Luther, Calvin and Zwingli
These are the three significant figures of the reformation:
|Martin Luther||John Calvin||Ulrich Zwingli|
Martin Luther (1483-1546):
Martin Luther was born on 10 November 1483 in the Saxon mining town of Eisleben, Germany to Hans and Magarethe Luther. He was baptised the following day, the feast day of St. Martin (of Tours) and was thus named. Hans Luther was ambitious for his son and wanted him to pursue a career in law, and in agreement, Luther entered the legal faculty of the University of Erfurt in 1501. He received his Master’s degree there in 1505.
Things changed dramatically when on 2 July 1505, Luther was caught in a violent thunderstorm. On being struck by a bolt of lightning, Luther cried out for help to Saint Anne, the patron saint of Miners, saying: “I will become a monk!”. A few weeks later, Luther made good his promise and entered the Augustinian monastery at Erfurt, a decision that did not come with his Father’s approval.
Luther embraced the monastic life, with long hours of study, prayer and fasting.

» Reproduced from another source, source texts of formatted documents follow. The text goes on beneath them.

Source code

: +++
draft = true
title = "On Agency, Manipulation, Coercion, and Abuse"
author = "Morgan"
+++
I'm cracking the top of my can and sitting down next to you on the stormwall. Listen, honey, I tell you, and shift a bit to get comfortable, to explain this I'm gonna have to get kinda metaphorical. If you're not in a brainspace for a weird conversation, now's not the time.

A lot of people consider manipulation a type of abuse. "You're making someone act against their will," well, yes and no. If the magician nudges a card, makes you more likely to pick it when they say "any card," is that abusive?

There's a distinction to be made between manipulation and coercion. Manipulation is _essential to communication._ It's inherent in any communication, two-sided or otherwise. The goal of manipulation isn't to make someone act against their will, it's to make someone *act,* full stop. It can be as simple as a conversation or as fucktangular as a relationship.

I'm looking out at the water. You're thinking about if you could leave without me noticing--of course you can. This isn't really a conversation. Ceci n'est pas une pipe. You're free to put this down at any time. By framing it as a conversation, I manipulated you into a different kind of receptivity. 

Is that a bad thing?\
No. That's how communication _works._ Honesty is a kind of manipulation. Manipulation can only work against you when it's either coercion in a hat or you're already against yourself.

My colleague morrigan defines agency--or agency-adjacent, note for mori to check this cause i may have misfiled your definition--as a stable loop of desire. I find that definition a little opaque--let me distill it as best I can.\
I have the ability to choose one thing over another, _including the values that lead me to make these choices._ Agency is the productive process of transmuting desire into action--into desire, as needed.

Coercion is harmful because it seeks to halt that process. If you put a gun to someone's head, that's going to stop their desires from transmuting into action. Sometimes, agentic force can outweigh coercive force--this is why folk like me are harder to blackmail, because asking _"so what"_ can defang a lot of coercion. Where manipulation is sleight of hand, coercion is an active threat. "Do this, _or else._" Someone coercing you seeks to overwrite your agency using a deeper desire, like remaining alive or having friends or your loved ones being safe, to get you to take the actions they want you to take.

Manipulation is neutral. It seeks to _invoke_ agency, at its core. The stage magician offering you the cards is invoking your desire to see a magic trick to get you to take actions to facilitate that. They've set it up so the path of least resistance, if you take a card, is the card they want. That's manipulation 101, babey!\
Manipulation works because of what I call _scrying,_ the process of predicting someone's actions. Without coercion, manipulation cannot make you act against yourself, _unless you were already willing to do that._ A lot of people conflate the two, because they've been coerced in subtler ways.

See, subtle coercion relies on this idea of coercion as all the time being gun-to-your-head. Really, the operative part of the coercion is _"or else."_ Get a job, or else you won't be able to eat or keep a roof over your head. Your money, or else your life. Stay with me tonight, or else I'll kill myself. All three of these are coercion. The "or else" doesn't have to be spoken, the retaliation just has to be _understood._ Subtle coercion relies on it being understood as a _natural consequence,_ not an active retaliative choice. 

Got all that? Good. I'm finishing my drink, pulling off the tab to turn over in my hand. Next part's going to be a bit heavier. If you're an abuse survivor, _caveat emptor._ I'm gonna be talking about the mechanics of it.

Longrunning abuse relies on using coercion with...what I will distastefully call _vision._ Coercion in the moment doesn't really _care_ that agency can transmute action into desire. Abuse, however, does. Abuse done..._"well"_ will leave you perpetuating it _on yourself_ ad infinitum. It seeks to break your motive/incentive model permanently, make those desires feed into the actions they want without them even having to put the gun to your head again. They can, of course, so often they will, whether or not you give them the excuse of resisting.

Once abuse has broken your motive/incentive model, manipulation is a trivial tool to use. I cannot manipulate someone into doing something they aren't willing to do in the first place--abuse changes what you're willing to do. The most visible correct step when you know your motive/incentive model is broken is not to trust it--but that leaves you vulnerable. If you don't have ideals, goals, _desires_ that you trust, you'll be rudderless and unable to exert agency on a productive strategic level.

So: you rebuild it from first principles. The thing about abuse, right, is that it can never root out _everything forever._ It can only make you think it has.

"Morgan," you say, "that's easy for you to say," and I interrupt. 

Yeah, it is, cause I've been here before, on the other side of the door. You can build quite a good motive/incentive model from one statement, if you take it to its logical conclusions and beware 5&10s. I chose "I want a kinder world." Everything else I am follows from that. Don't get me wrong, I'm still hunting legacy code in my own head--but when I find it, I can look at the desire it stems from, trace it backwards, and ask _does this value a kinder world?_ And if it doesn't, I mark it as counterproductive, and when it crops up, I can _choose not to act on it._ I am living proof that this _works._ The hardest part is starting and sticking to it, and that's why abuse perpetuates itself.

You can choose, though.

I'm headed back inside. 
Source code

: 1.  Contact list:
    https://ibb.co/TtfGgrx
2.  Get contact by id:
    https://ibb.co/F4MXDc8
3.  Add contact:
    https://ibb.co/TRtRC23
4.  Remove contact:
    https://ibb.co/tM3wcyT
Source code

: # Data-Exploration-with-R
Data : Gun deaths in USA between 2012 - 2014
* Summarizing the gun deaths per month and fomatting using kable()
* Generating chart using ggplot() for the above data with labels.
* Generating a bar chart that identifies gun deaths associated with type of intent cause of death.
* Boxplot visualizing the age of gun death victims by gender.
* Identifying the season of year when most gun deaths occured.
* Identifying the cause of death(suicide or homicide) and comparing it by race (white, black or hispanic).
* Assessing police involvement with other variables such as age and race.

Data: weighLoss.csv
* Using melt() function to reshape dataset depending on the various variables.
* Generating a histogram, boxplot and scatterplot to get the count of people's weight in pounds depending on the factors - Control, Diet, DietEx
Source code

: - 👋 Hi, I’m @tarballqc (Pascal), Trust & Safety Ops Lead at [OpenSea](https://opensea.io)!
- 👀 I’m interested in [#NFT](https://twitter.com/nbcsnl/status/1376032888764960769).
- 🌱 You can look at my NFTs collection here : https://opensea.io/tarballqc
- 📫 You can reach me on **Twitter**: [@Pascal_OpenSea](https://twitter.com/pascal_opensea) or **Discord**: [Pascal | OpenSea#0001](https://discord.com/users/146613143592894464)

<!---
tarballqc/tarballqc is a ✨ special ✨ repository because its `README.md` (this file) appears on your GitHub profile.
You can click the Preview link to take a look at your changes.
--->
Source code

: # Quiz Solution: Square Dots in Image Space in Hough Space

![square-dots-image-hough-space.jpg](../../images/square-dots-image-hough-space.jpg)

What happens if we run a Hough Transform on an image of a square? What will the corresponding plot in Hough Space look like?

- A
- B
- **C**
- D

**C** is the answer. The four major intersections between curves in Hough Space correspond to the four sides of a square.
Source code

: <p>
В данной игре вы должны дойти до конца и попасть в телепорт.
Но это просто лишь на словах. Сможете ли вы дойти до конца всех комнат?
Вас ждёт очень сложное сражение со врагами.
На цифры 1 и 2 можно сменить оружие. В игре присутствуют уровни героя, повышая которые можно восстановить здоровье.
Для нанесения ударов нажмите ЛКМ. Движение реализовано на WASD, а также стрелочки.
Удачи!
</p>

He took his monastic vows in 1506 and was ordained a priest in 1507. At this time, Luther also was studying theology at the University of Wittenburg and in 1512 he received his doctorate. He then proceeded to lecture on several biblical books, including the Psalms and Paul’s letter to the Romans.

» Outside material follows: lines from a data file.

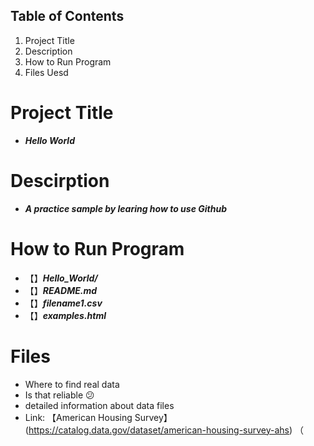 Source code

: ## Table of Contents
1. Project Title
2. Description
3. How to Run Program
4. Files Uesd

# Project Title
* ***Hello World***

# Descirption
* ***A practice sample by learing how to use Github***

# How to Run Program
- 【】***Hello_World/***
- 【】***README.md***
- 【】***filename1.csv***
- 【】***examples.html***

# Files
- Where to find real data
- Is that reliable :confused: 
- detailed information about data files
- Link: 【American Housing Survey】(https://catalog.data.gov/dataset/american-housing-survey-ahs) （
 
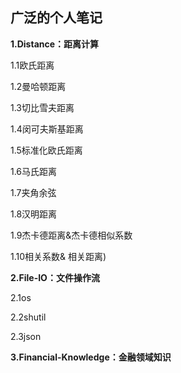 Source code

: ## 广泛的个人笔记

**1.Distance：距离计算**

1.1欧氏距离

1.2曼哈顿距离

1.3切比雪夫距离

1.4闵可夫斯基距离

1.5标准化欧氏距离

1.6马氏距离

1.7夹角余弦

1.8汉明距离

1.9杰卡德距离&杰卡德相似系数

1.10相关系数& 相关距离)

**2.File-IO：文件操作流**

2.1os

2.2shutil

2.3json

**3.Financial-Knowledge：金融领域知识**

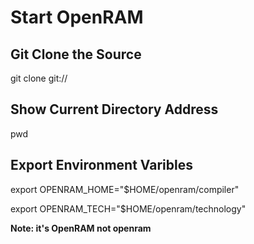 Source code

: # Start OpenRAM

## Git Clone the Source
git clone git://

## Show Current Directory Address
pwd

## Export Environment Varibles
export OPENRAM_HOME="$HOME/openram/compiler"

export OPENRAM_TECH="$HOME/openram/technology"

**Note: it's OpenRAM not openram**
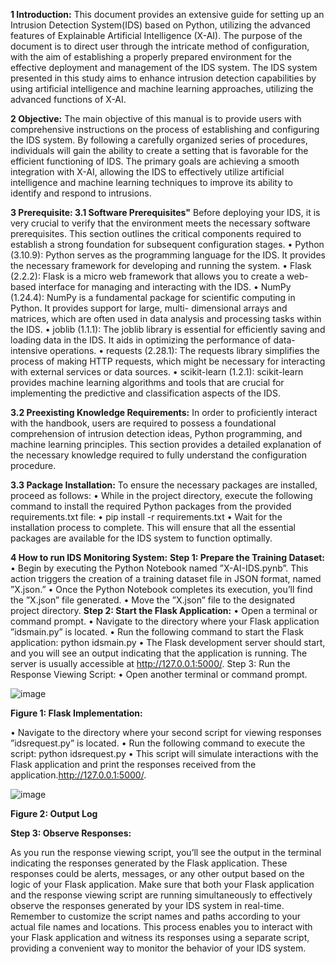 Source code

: **1 Introduction:**
This document provides an extensive guide for setting up an Intrusion Detection System(IDS) based on Python, utilizing the advanced features of Explainable Artificial Intelligence (X-AI). The purpose of the document is to direct user through the intricate method of configuration, with the aim of establishing a properly prepared environment for the effective deployment and management of the IDS system. The IDS system presented in this study aims to enhance intrusion detection capabilities by using artificial intelligence and machine learning approaches, utilizing the advanced functions of X-AI.

**2 Objective:**
The main objective of this manual is to provide users with comprehensive instructions on the process of establishing and configuring the IDS system. By following a carefully organized series of procedures, individuals will gain the ability to create a setting that is favorable for the efficient functioning of IDS. The primary goals are achieving a smooth integration with X-AI, allowing the IDS to effectively utilize artificial intelligence and machine learning techniques to improve its ability to identify and respond to intrusions.

**3 Prerequisite:
3.1 Software Prerequisites"**
Before deploying your IDS, it is very crucial to verify that the environment meets the necessary software prerequisites. This section outlines the critical components required to establish a strong foundation for subsequent configuration stages.
• Python (3.10.9): Python serves as the programming language for the IDS. It provides the necessary framework for developing and running the system.
• Flask (2.2.2): Flask is a micro web framework that allows you to create a web-based interface for managing and interacting with the IDS.
• NumPy (1.24.4): NumPy is a fundamental package for scientific computing in Python. It provides support for large, multi- dimensional arrays and matrices, which are often used in data analysis and processing tasks within the IDS.
• joblib (1.1.1): The joblib library is essential for efficiently saving and loading data in the IDS. It aids in optimizing the performance of data-intensive operations.
• requests (2.28.1): The requests library simplifies the process of making HTTP requests, which might be necessary for interacting with external services or data sources.
• scikit-learn (1.2.1): scikit-learn provides machine learning algorithms and tools that are crucial for implementing the predictive and classification aspects of the IDS.

**3.2 Preexisting Knowledge Requirements:**
In order to proficiently interact with the handbook, users are required to possess a foundational comprehension of intrusion detection ideas, Python programming, and machine learning principles. This section provides a detailed explanation of the necessary knowledge required to fully understand the configuration procedure.

**3.3 Package Installation:**
To ensure the necessary packages are installed, proceed as follows:
• While in the project directory, execute the following command to install the required Python packages from the provided requirements.txt file:
• pip install -r requirements.txt
• Wait for the installation process to complete. This will ensure that all the essential
packages are available for the IDS system to function optimally.

**4 How to run IDS Monitoring System:**
**Step 1: Prepare the Training Dataset:**
• Begin by executing the Python Notebook named ”X-AI-IDS.pynb”. This action triggers the creation of a training dataset file in JSON format, named ”X.json.”
• Once the Python Notebook completes its execution, you’ll find the ”X.json” file generated.
• Move the ”X.json” file to the designated project directory.
**Step 2: Start the Flask Application:**
• Open a terminal or command prompt.
• Navigate to the directory where your Flask application ”idsmain.py” is located.
• Run the following command to start the Flask application: python idsmain.py
• The Flask development server should start, and you will see an output indicating
that the application is running. The server is usually accessible at http://127.0.0.1:5000/.
Step 3: Run the Response Viewing Script:
• Open another terminal or command prompt.

![image](https://github.com/dharmi15/Python-IDS/assets/79712938/50c2b3f9-37ff-4dd8-97de-a92a163ba9ae)

**Figure 1: Flask Implementation:**

• Navigate to the directory where your second script for viewing responses ”idsrequest.py” is located.
• Run the following command to execute the script: python idsrequest.py
• This script will simulate interactions with the Flask application and print the responses received from the application.http://127.0.0.1:5000/.

![image](https://github.com/dharmi15/Python-IDS/assets/79712938/115c17ab-523b-439d-a463-9d97459a68ca)

**Figure 2: Output Log**

**Step 3: Observe Responses:**

As you run the response viewing script, you’ll see the output in the terminal indicating the responses generated by the Flask application. These responses could be alerts, messages, or any other output based on the logic of your Flask application. Make sure that both your Flask application and the response viewing script are running simultaneously to effectively observe the responses generated by your IDS system in real-time. Remember to customize the script names and paths according to your actual file names and locations. This process enables you to interact with your Flask application
and witness its responses using a separate script, providing a convenient way to monitor the behavior of your IDS system.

Luther’s intense study of the Bible was partly influenced by the Humanist movement of the day. This called for a ‘return to the sources’ (Ad fontes) of classical Greek and Latin literature. Luther began to see how this might be applied in a biblical capacity – the need to examine the scriptures from the original Hebrew and Greek texts and discover their true meaning.
Despite all the hard work and effort, Luther struggled with the weight of his own sinfulness. He wrote:
Though I lived as a monk without reproach, I felt that I was a sinner before God with an extremely disturbed conscience. I could not believe that he was placated by my satisfaction. I did not love, yes, I hated the righteous God who punishes sinners, and secretly, if not blasphemously, certainly murmuring greatly, I was angry with God.
However at some point between 1515-8, there came a spiritual breakthrough: Whilst studying Romans 1:17, Luther was led to the conclusion that our standing before God is dependent on our faith alone, and not through any works or goodness within us. This has been called Luther’s Turmerlebnis (Tower Experience).
“For therein is the righteousness of God revealed from faith to faith: as it is written. The just shall live by faith.”
Romans 1:17 (KJV)
Luther explained his ‘discovery’ in this way:
At last, by the mercy of God, meditating day and night, I gave heed to the context of the words, namely, ‘In it the righteousness of God is revealed’, as it is written, ‘He who through faith is righteous shall live’. There I began to understand that the righteousness of God is that by which the righteous lives but a gift of God, namely by faith. … Here I felt that I was altogether born again and had entered paradise itself through open gates.
The church of the day was very much concerned with the doctrine of Indulgences, that is, reducing or removing entirely the temporal penalty for sin, whether in this life or in Purgatory. The Pope, by virtue of his position as God’s representative on earth, was seen as having the power to grant an indulgence. The system was abused, most notably by Johan Tetzel, a Monk who was charged by the Pope to sell indulgences in Germany. The monies raised were, amongst other things, being used partly to fund the rebuilding of St. Peter’s Basilica in Rome.
As soon as the coin in the coffer rings, the soul from purgatory springs.
On seeing the corruption before him, Luther felt forced to take action. What happened next been an issue of debate, but the traditional account is that on 31 October 1517, Luther posted up a series of 95 discussion points (known as ‘Theses’) on the door of the castle church at Wittenburg. To present discussion points in this way was an accepted practice of the time, but Luther did not (and could not) anticipate the reaction to what he had written.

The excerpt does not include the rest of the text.